October is the most colorful month on the birthstone calendar. It carries two official modern stones: opal as the primary and tourmaline as the alternative. Opal is unlike any other gem — a hydrous silica that holds 3 to 21 percent water and flashes a shifting play-of-color as light moves across it. Tourmaline is the great spectrum stone, a borosilicate that grows in nearly every color there is, including the pink-and-green watermelon crystals it's loved for.
Crystal tradition has long tied October's stones to creativity, imagination, and emotional honesty — opal for the inner eye and hope, tourmaline for balance and protection. We've spent 14 years among stones like these. Below you'll find October's birthstones, the older traditions behind them, and the pieces we'd actually reach for — with an honest word about what to look for, because opal is a stone where treatment and imitation are common.
- Modern birthstone
- Opal
- also Tourmaline
- Color
- Iridescent play-of-color
- Tradition
- Long tied to creativity, imagination, and emotional honesty.
The stones we'd reach for
October crystals
Natural, quality-verified stones tied to the month — read what each is known for, then explore its full profile.

Tourmaline
A borosilicate (Mohs 7–7.5) that grows in nearly every color — black, pink, green, and the prized pink-and-green watermelon. Long associated in tradition with emotional balance and protection, and durable enough for daily wear; a natural, honest October stone.
Explore Tourmaline →
Black Tourmaline
Opaque jet-black schorl (Mohs ~7.25), the most-reached-for tourmaline. The stone crystal tradition turns to first for grounding and protection — an affordable, hard-wearing way to mark an October birthday.

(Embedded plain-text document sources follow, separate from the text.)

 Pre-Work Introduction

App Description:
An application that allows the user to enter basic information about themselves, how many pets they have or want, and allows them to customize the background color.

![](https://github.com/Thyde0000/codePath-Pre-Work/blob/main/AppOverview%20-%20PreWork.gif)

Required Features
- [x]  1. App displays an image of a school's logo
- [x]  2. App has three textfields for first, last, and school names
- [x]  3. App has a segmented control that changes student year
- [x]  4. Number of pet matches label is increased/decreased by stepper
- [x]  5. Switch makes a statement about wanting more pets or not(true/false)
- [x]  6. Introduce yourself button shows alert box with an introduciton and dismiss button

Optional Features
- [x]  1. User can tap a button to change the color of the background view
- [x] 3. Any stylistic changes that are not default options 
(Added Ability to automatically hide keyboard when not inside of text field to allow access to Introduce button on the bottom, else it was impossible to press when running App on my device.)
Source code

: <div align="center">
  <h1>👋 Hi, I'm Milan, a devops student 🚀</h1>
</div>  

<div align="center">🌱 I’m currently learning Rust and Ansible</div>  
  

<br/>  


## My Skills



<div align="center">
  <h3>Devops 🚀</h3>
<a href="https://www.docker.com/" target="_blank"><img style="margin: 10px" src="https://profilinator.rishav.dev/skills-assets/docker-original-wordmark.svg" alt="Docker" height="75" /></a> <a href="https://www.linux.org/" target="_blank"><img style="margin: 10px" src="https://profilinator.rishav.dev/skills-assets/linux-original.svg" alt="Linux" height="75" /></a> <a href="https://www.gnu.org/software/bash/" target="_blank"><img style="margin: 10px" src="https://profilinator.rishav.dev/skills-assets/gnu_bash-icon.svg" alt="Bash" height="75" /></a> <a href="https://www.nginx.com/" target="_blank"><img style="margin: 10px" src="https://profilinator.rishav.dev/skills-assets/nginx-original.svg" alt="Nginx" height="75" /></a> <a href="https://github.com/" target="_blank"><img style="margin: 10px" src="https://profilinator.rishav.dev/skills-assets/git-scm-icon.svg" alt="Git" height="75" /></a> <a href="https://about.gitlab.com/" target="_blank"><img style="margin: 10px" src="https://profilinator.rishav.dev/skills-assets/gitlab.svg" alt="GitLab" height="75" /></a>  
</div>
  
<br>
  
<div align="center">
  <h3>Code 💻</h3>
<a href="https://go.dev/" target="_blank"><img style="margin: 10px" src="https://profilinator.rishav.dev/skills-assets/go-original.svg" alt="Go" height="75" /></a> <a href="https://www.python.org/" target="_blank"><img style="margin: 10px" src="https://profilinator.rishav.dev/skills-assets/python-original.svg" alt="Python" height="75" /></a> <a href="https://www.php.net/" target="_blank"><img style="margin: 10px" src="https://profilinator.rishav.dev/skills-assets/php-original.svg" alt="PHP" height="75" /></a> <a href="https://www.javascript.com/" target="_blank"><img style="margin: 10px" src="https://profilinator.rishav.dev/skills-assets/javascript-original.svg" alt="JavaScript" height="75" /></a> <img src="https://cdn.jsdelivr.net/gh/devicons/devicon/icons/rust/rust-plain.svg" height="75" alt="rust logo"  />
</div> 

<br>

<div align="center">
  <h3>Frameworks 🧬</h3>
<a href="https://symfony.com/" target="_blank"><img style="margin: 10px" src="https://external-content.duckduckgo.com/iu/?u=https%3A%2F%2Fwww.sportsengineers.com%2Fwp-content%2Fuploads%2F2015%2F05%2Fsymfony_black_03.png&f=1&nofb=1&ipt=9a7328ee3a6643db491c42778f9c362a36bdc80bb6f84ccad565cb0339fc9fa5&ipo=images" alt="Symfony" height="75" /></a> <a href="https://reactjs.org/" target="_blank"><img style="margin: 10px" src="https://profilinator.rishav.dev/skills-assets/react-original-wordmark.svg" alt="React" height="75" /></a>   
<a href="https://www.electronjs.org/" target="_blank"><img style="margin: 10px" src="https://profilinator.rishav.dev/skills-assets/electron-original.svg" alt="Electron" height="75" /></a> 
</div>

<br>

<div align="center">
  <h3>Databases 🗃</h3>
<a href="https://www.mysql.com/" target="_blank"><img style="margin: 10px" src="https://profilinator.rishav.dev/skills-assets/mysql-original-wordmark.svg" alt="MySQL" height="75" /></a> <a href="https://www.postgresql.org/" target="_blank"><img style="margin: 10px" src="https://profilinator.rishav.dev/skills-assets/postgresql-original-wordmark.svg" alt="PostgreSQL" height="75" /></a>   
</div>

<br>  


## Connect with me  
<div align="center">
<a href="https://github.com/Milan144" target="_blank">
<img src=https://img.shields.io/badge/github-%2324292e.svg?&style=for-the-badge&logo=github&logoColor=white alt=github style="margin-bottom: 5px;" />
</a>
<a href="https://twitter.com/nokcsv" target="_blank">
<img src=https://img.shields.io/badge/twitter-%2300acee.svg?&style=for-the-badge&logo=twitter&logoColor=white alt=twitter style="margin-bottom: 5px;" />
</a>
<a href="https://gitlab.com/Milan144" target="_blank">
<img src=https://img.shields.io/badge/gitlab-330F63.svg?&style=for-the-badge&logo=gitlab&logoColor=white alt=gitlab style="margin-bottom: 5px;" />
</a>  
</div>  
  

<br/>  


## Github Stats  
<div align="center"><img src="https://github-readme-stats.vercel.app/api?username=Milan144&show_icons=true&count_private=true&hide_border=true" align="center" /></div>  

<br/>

Explore Black Tourmaline →
Fire Agate
A brown chalcedony quartz (Mohs 6.5–7) with iridescent flashes of red, orange, and green — it mirrors opal's play-of-color in a far tougher, more affordable stone, and won't dry out or craze the way opal can.
Explore Fire Agate →
Opal
Hydrous silica (Mohs 5.5–6.5) famous for its shifting play-of-color. Worth buying with care: much affordable 'opal' is a lab-grown stone, a doublet, or a triplet rather than solid natural opal. We disclose exactly what each piece is. Solid opal is also water-bearing and can crack if it dries — keep it from heat and harsh cleaners.
Explore Opal →
Across tradition
The older birthstone systems
Before the modern list, other traditions paired the month with their own stone.
Good to know
Questions about the October birthstone
What is the October birthstone?
October has two modern birthstones: opal is the primary and tourmaline is the official alternative. Either is a correct choice — and for everyday wear, tourmaline is the tougher of the two.
Is tourmaline an October birthstone?
Yes. Tourmaline was added as October's alternative birthstone in 1952 to give the month a durable, faceted option alongside opal. Its huge color range — especially watermelon tourmaline — has made it a favorite in its own right.
What color is the October birthstone?
Opal's signature is play-of-color — flashes of many colors shifting across a pale or dark body. Tourmaline covers the whole spectrum, from black to pink to green. October is less one color than all of them.
Is October opal always natural?
Not always — and it's the main thing to check. A lot of affordable opal is lab-created, or a thin slice backed and capped as a doublet or triplet. We tell you exactly what each stone is. If you want opal's fire in a guaranteed-natural, hard-wearing stone, fire agate is an honest alternative.
Is my birthstone the same as my zodiac stone?
Not always. A birthstone follows the calendar month; a zodiac stone follows your sun sign, and October spans Libra and Scorpio. Both threads are linked above.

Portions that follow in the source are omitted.